Alexandra Reid explains how the new CDM regulations will impact FE building projects.

The Construction (Design and Management) Regulations 2015 (CDM 2015) come into force on October 6 as the latest update of the CDM Regulations. They have the goal of ensuring that health and safety issues are properly considered during a project’s development so as to reduce the risk of harm to those building, using and maintaining the developments.

Compliance with CDM 2015 is vital and failure to do so can have serious and far-reaching consequences.

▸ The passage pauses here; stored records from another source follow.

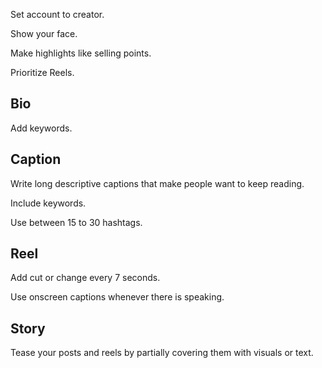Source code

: Set account to creator.

Show your face.

Make highlights like selling points.

Prioritize Reels.

## Bio

Add keywords.

## Caption

Write long descriptive captions that make people want to keep reading.

Include keywords.

Use between 15 to 30 hashtags.

## Reel

Add cut or change every 7 seconds.

Use onscreen captions whenever there is speaking.

## Story

Tease your posts and reels by partially covering them with visuals or text.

These include criminal sanctions, fines and even imprisonment.

A “client” under CDM 2015 is an organisation “for whom a construction project is carried out”. In the vast majority of cases, therefore, FE colleges will be “clients” for the purposes of CDM 2015. CDM 2015, perhaps unfortunately, assumes a level of industry specific knowledge for clients which FE colleges and other educational institutions may understandably not have.

This position can be contrasted with that of a client undertaking a “domestic” project where a lesser level of knowledge is assumed.

Specifically, under CDM 2015 the duties of FE clients are enhanced compared to those under the previous CDM Regulations published in 2007.

The new regulations will require FE colleges in their role as “clients” undertaking construction work to appoint duty-holders — client FE colleges must ensure that other duty-holders are appointed, for example designers and contractors, including a principal designer and principal contractor on projects involving more than one contractor. If a college fails to do this it will have to carry out these roles itself.

Under the new regulations the duties of FE clients are enhanced

Colleges must also ensure that the parties they appoint have the relevant skill-set — the necessary skills, knowledge and experience to manage health and safety risks.

Clients, themselves, must further ensure they are fully equipped to carry out their duties. They must also ensure compliance by others — colleges must ensure that their principal designer and principal contractor carry out their duties.

They must also ensure clear roles of others — that the roles, functions and responsibilities of the project team are clear; that sufficient time and resources are allocated and effective mechanisms are in place to ensure good communication, cooperation and coordination between all parties.

Colleges must prepare a health and safety file — colleges must ensure that their chosen principal designer prepares a health and safety file for the project.

The various duties required of an FE client coupled with the obligation to ensure compliance by others is potentially daunting. This is particularly the case since these duties cannot be transferred back to the principal contractor in the same way that they can for domestic clients.

This burden can, however, be eased by ensuring adequate assistance from the project manager/ project team by, firstly, appointing an adviser — a college can choose to appoint a “CDM compliance adviser” to assist and advise in respect of their duties. The college would still carry out the role of ‘client’ but would have guidance and support along the way.

Secondly, appoint a project manager/employer’s agent — a college can also choose to appoint a project manager or similar party tasked with assisting with carrying out its duties, similar to the role of a CDM compliance adviser, or choose to delegate those responsibilities entirely to their project manager. In these circumstances, the appointment letter between the college and project manager would need to very clearly set out the extent to which this role is being delegated and any fee arrangements would need to reflect this. Importantly, the project manager would need to be comfortable and have the expertise to carry out this role.

Finally, managing project meetings to ensure compliance — FE clients are recommended to arrange frequent, for example fortnightly or monthly, project progress meetings as well as other reporting requirements in order to ensure that all parties are carrying out their roles as required.